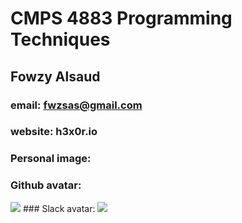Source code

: # CMPS 4883 Programming Techniques
## Fowzy Alsaud
### email:  fwzsas@gmail.com
### website: h3x0r.io
### Personal image:
### Github avatar:
<img src="https://avatars.githubusercontent.com/u/34263166?s=400&u=f758d21c230fecdc7d7f58c8889a6de84d3838e7&v=4">
### Slack avatar:
<img src="https://ca.slack-edge.com/TBMBG710S-U01K82Q4J4Q-e694de4b79ef-512">
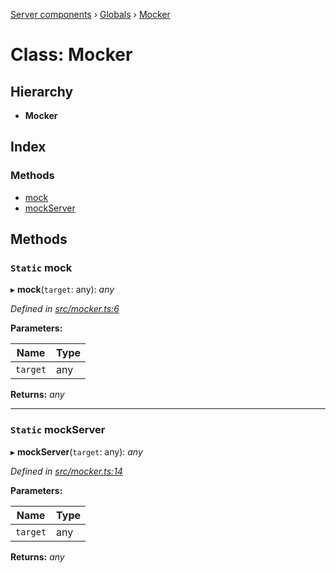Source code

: [Server components](../README.md) › [Globals](../globals.md) › [Mocker](mocker.md)

# Class: Mocker

## Hierarchy

* **Mocker**

## Index

### Methods

* [mock](mocker.md#static-mock)
* [mockServer](mocker.md#static-mockserver)

## Methods

### `Static` mock

▸ **mock**(`target`: any): *any*

*Defined in [src/mocker.ts:6](https://github.com/nodulusteam/methodus.dev/blob/8d1d711/modules/platform/server/src/mocker.ts#L6)*

**Parameters:**

Name | Type |
------ | ------ |
`target` | any |

**Returns:** *any*

___

### `Static` mockServer

▸ **mockServer**(`target`: any): *any*

*Defined in [src/mocker.ts:14](https://github.com/nodulusteam/methodus.dev/blob/8d1d711/modules/platform/server/src/mocker.ts#L14)*

**Parameters:**

Name | Type |
------ | ------ |
`target` | any |

**Returns:** *any*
════════════════
Problem description:
Exact duplicates of all the entries are required, and no image may appear in them.

Finished task:
Source code

: # CMPS 4883 Programming Techniques
## Fowzy Alsaud
### email:  fwzsas@gmail.com
### website: h3x0r.io
### Personal image:
### Github avatar:
<img src="https://avatars.githubusercontent.com/u/34263166?s=400&u=f758d21c230fecdc7d7f58c8889a6de84d3838e7&v=4">
### Slack avatar:
<img src="https://ca.slack-edge.com/TBMBG710S-U01K82Q4J4Q-e694de4b79ef-512">
Source code

: [Server components](../README.md) › [Globals](../globals.md) › [Mocker](mocker.md)

# Class: Mocker

## Hierarchy

* **Mocker**

## Index

### Methods

* [mock](mocker.md#static-mock)
* [mockServer](mocker.md#static-mockserver)

## Methods

### `Static` mock

▸ **mock**(`target`: any): *any*

*Defined in [src/mocker.ts:6](https://github.com/nodulusteam/methodus.dev/blob/8d1d711/modules/platform/server/src/mocker.ts#L6)*

**Parameters:**

Name | Type |
------ | ------ |
`target` | any |

**Returns:** *any*

___

### `Static` mockServer

▸ **mockServer**(`target`: any): *any*

*Defined in [src/mocker.ts:14](https://github.com/nodulusteam/methodus.dev/blob/8d1d711/modules/platform/server/src/mocker.ts#L14)*

**Parameters:**

Name | Type |
------ | ------ |
`target` | any |

**Returns:** *any*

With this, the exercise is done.